Google has taken a significant step towards the supposedly passwordless future by introducing passkey-only Google accounts. In a blog post titled “The beginning of the end of the password,” Google announced the support for passkeys across all major platforms. The passkey authentication method may replace passwords in the future and is a new way to log in to apps and websites.
A passkey allows the operating system to directly swap public-private keypairs with a website to authenticate the user. Google has demonstrated how the passkey system will work on a phone. Instead of a password, the system will ask for a fingerprint to unlock the passkey system, and the user is logged in. Google’s passwordless support will be available on consumer devices, while business Google Workspace accounts will have the option to enable passkeys for end-users soon.
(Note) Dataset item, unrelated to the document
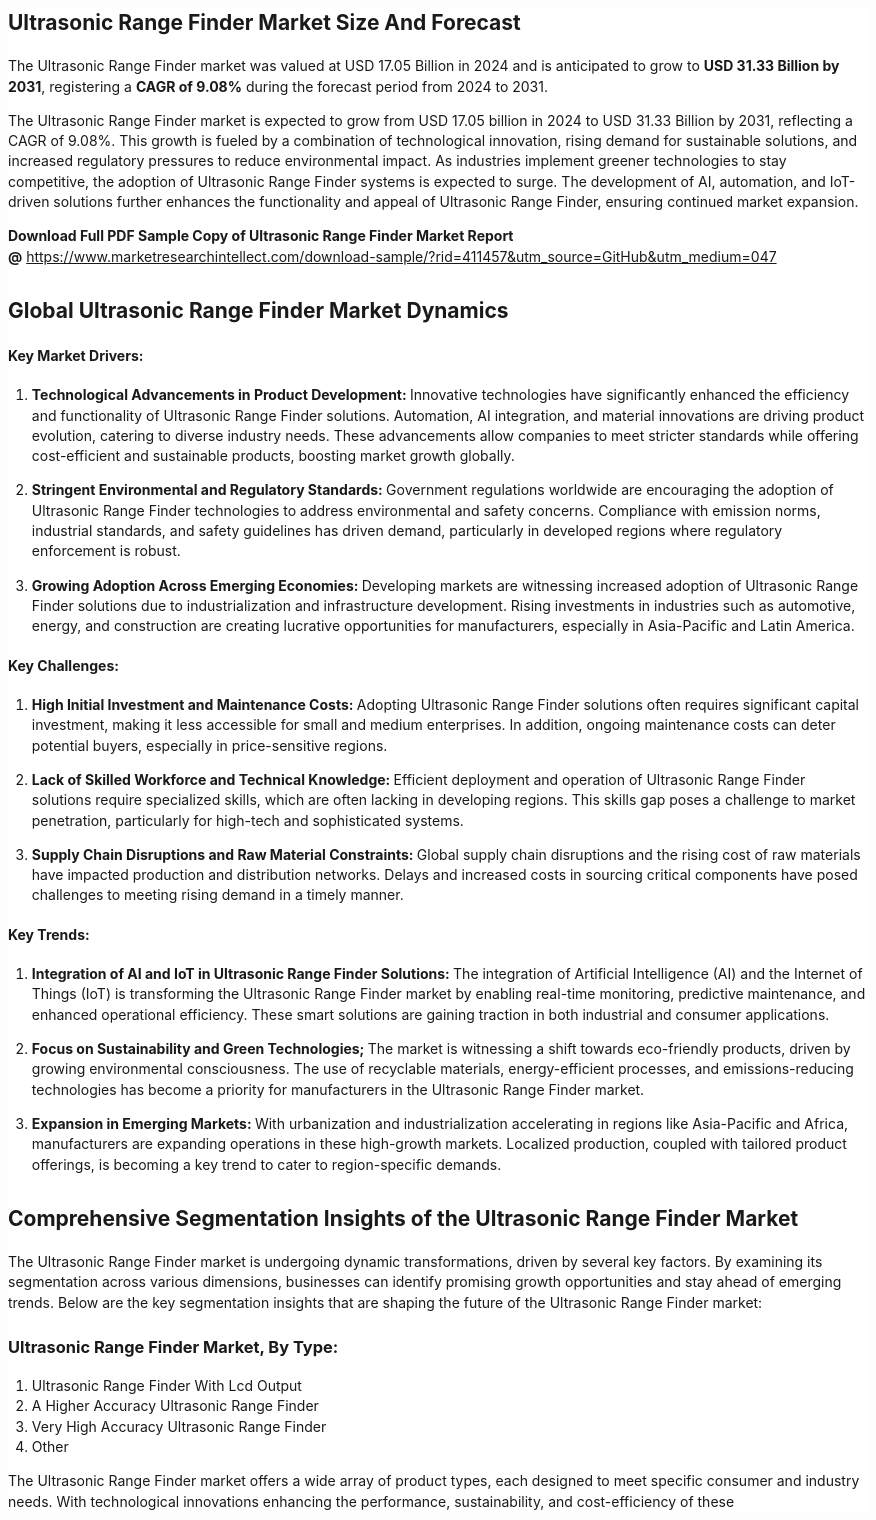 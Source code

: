 <h2>Ultrasonic Range Finder Market Size And Forecast</h2><p>The Ultrasonic Range Finder market was valued at USD 17.05 Billion in 2024 and is anticipated to grow to <strong>USD 31.33 Billion by 2031</strong>, registering a <strong>CAGR of 9.08%</strong> during the forecast period from 2024 to 2031.</p><p>The Ultrasonic Range Finder market is expected to grow from USD 17.05 billion in 2024 to USD 31.33 Billion by 2031, reflecting a CAGR of 9.08%. This growth is fueled by a combination of technological innovation, rising demand for sustainable solutions, and increased regulatory pressures to reduce environmental impact. As industries implement greener technologies to stay competitive, the adoption of Ultrasonic Range Finder systems is expected to surge. The development of AI, automation, and IoT-driven solutions further enhances the functionality and appeal of Ultrasonic Range Finder, ensuring continued market expansion.</p><p><strong>Download Full PDF Sample Copy of Ultrasonic Range Finder Market Report @</strong>&nbsp;<a href="https://www.marketresearchintellect.com/download-sample/?rid=411457&amp;utm_source=GitHub&amp;utm_medium=047">https://www.marketresearchintellect.com/download-sample/?rid=411457&amp;utm_source=GitHub&amp;utm_medium=047</a></p><h2>Global Ultrasonic Range Finder Market Dynamics</h2><h4><strong>Key Market Drivers:</strong></h4><ol><li><p><strong>Technological Advancements in Product Development:&nbsp;</strong>Innovative technologies have significantly enhanced the efficiency and functionality of Ultrasonic Range Finder solutions. Automation, AI integration, and material innovations are driving product evolution, catering to diverse industry needs. These advancements allow companies to meet stricter standards while offering cost-efficient and sustainable products, boosting market growth globally.</p></li><li><p><strong>Stringent Environmental and Regulatory Standards:&nbsp;</strong>Government regulations worldwide are encouraging the adoption of Ultrasonic Range Finder technologies to address environmental and safety concerns. Compliance with emission norms, industrial standards, and safety guidelines has driven demand, particularly in developed regions where regulatory enforcement is robust.</p></li><li><p><strong>Growing Adoption Across Emerging Economies:&nbsp;</strong>Developing markets are witnessing increased adoption of Ultrasonic Range Finder solutions due to industrialization and infrastructure development. Rising investments in industries such as automotive, energy, and construction are creating lucrative opportunities for manufacturers, especially in Asia-Pacific and Latin America.</p></li></ol><h4><strong>Key Challenges:</strong></h4><ol><li><p><strong>High Initial Investment and Maintenance Costs:&nbsp;</strong>Adopting Ultrasonic Range Finder solutions often requires significant capital investment, making it less accessible for small and medium enterprises. In addition, ongoing maintenance costs can deter potential buyers, especially in price-sensitive regions.</p></li><li><p><strong>Lack of Skilled Workforce and Technical Knowledge:&nbsp;</strong>Efficient deployment and operation of Ultrasonic Range Finder solutions require specialized skills, which are often lacking in developing regions. This skills gap poses a challenge to market penetration, particularly for high-tech and sophisticated systems.</p></li><li><p><strong>Supply Chain Disruptions and Raw Material Constraints:&nbsp;</strong>Global supply chain disruptions and the rising cost of raw materials have impacted production and distribution networks. Delays and increased costs in sourcing critical components have posed challenges to meeting rising demand in a timely manner.</p></li></ol><h4><strong>Key Trends:</strong></h4><ol><li><p><strong>Integration of AI and IoT in Ultrasonic Range Finder Solutions:&nbsp;</strong>The integration of Artificial Intelligence (AI) and the Internet of Things (IoT) is transforming the Ultrasonic Range Finder market by enabling real-time monitoring, predictive maintenance, and enhanced operational efficiency. These smart solutions are gaining traction in both industrial and consumer applications.</p></li><li><p><strong>Focus on Sustainability and Green Technologies;&nbsp;</strong>The market is witnessing a shift towards eco-friendly products, driven by growing environmental consciousness. The use of recyclable materials, energy-efficient processes, and emissions-reducing technologies has become a priority for manufacturers in the Ultrasonic Range Finder market.</p></li><li><p><strong>Expansion in Emerging Markets:&nbsp;</strong>With urbanization and industrialization accelerating in regions like Asia-Pacific and Africa, manufacturers are expanding operations in these high-growth markets. Localized production, coupled with tailored product offerings, is becoming a key trend to cater to region-specific demands.</p></li></ol><div class="article-main__content" data-test-id="publishing-text-block"><h2>Comprehensive Segmentation Insights of the Ultrasonic Range Finder Market</h2><p>The Ultrasonic Range Finder market is undergoing dynamic transformations, driven by several key factors. By examining its segmentation across various dimensions, businesses can identify promising growth opportunities and stay ahead of emerging trends. Below are the key segmentation insights that are shaping the future of the Ultrasonic Range Finder market:</p><h3><strong>Ultrasonic Range Finder Market, By Type:<br /></strong></h3><ol><li>Ultrasonic Range Finder With Lcd Output<li> A Higher Accuracy Ultrasonic Range Finder<li> Very High Accuracy Ultrasonic Range Finder<li> Other</li></ol><p>The Ultrasonic Range Finder market offers a wide array of product types, each designed to meet specific consumer and industry needs. With technological innovations enhancing the performance, sustainability, and cost-efficiency of these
However, passkeys still have some hurdles to cross before they become widely adopted. The first issue is that not all platforms are as far along as others. The official passkeys.dev site has a helpful page that tracks platform-by-platform readiness, and there’s still a long way to go. The second issue is that passkeys sync via the operating system ecosystem, not via a browser, which represents a major regression over the way passwords work. Passkeys are “synced to all the user’s other devices running the same OS platform,” according to the FIDO Alliance page.
1Password, which is part of the FIDO Alliance, has confirmed that passkeys on other platforms require the user to use a device from the same ecosystem to authenticate. Syncing with other operating systems or sharing passkeys requires tedious workarounds, like QR codes, resulting in a more complicated and less secure experience.
Google’s move towards passkey-only Google accounts is a significant step towards a passwordless future. However, passkeys still have a long way to go before they become widespread. While some platforms are further along than others, passkey syncing across different operating systems remains a major hurdle. Google and other Big Tech companies need to work towards making passkeys as seamless and convenient as passwords to ensure their ubiquity.